__PROMPT__. Should any entry look odd, write it out exactly anyway, along with all the rest.
[[ STORED DATA, beginning ]]
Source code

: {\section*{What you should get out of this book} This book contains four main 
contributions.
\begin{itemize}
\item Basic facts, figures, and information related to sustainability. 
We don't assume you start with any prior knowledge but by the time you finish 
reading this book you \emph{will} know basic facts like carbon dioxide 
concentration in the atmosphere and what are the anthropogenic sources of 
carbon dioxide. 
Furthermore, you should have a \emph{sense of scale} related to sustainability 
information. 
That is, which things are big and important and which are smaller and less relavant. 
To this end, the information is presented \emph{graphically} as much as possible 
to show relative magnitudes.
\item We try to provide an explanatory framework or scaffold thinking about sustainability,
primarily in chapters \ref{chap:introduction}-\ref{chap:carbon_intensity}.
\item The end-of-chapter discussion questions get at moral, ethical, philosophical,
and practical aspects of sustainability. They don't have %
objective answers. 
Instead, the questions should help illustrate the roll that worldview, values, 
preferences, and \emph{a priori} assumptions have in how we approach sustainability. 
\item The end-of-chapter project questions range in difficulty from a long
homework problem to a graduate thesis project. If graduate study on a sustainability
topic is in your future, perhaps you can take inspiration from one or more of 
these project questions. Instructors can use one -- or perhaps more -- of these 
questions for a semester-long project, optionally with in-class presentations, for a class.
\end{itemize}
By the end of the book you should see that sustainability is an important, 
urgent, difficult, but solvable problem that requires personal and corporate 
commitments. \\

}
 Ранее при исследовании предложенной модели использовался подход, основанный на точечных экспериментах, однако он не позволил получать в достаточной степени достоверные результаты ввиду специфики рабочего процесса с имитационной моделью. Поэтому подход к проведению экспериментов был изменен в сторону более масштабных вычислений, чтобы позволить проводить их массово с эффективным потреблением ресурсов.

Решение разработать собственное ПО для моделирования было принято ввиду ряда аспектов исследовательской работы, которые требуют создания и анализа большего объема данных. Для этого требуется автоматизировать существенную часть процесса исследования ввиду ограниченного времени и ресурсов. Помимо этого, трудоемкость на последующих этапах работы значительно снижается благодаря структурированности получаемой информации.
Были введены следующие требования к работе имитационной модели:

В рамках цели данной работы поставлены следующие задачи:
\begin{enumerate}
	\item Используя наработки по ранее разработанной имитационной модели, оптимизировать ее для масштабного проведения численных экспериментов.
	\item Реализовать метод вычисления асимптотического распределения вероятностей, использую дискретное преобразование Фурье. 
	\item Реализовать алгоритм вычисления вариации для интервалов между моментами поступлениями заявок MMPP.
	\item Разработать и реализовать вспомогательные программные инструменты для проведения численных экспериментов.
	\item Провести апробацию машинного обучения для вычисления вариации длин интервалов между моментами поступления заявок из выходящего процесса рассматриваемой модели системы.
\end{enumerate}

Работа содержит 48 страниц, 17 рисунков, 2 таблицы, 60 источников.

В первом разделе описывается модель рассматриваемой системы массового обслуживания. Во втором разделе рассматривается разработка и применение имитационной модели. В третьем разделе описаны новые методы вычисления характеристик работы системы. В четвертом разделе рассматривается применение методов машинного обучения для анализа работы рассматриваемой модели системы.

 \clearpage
[[ STORED DATA, end ]]
__YOUR SOLUTION__.
Source code

: {\section*{What you should get out of this book} This book contains four main 
contributions.
\begin{itemize}
\item Basic facts, figures, and information related to sustainability. 
We don't assume you start with any prior knowledge but by the time you finish 
reading this book you \emph{will} know basic facts like carbon dioxide 
concentration in the atmosphere and what are the anthropogenic sources of 
carbon dioxide. 
Furthermore, you should have a \emph{sense of scale} related to sustainability 
information. 
That is, which things are big and important and which are smaller and less relavant. 
To this end, the information is presented \emph{graphically} as much as possible 
to show relative magnitudes.
\item We try to provide an explanatory framework or scaffold thinking about sustainability,
primarily in chapters \ref{chap:introduction}-\ref{chap:carbon_intensity}.
\item The end-of-chapter discussion questions get at moral, ethical, philosophical,
and practical aspects of sustainability. They don't have %
objective answers. 
Instead, the questions should help illustrate the roll that worldview, values, 
preferences, and \emph{a priori} assumptions have in how we approach sustainability. 
\item The end-of-chapter project questions range in difficulty from a long
homework problem to a graduate thesis project. If graduate study on a sustainability
topic is in your future, perhaps you can take inspiration from one or more of 
these project questions. Instructors can use one -- or perhaps more -- of these 
questions for a semester-long project, optionally with in-class presentations, for a class.
\end{itemize}
By the end of the book you should see that sustainability is an important, 
urgent, difficult, but solvable problem that requires personal and corporate 
commitments. \\

}
 Ранее при исследовании предложенной модели использовался подход, основанный на точечных экспериментах, однако он не позволил получать в достаточной степени достоверные результаты ввиду специфики рабочего процесса с имитационной моделью. Поэтому подход к проведению экспериментов был изменен в сторону более масштабных вычислений, чтобы позволить проводить их массово с эффективным потреблением ресурсов.

Решение разработать собственное ПО для моделирования было принято ввиду ряда аспектов исследовательской работы, которые требуют создания и анализа большего объема данных. Для этого требуется автоматизировать существенную часть процесса исследования ввиду ограниченного времени и ресурсов. Помимо этого, трудоемкость на последующих этапах работы значительно снижается благодаря структурированности получаемой информации.
Были введены следующие требования к работе имитационной модели:

В рамках цели данной работы поставлены следующие задачи:
\begin{enumerate}
	\item Используя наработки по ранее разработанной имитационной модели, оптимизировать ее для масштабного проведения численных экспериментов.
	\item Реализовать метод вычисления асимптотического распределения вероятностей, использую дискретное преобразование Фурье. 
	\item Реализовать алгоритм вычисления вариации для интервалов между моментами поступлениями заявок MMPP.
	\item Разработать и реализовать вспомогательные программные инструменты для проведения численных экспериментов.
	\item Провести апробацию машинного обучения для вычисления вариации длин интервалов между моментами поступления заявок из выходящего процесса рассматриваемой модели системы.
\end{enumerate}

Работа содержит 48 страниц, 17 рисунков, 2 таблицы, 60 источников.

В первом разделе описывается модель рассматриваемой системы массового обслуживания. Во втором разделе рассматривается разработка и применение имитационной модели. В третьем разделе описаны новые методы вычисления характеристик работы системы. В четвертом разделе рассматривается применение методов машинного обучения для анализа работы рассматриваемой модели системы.

 \clearpage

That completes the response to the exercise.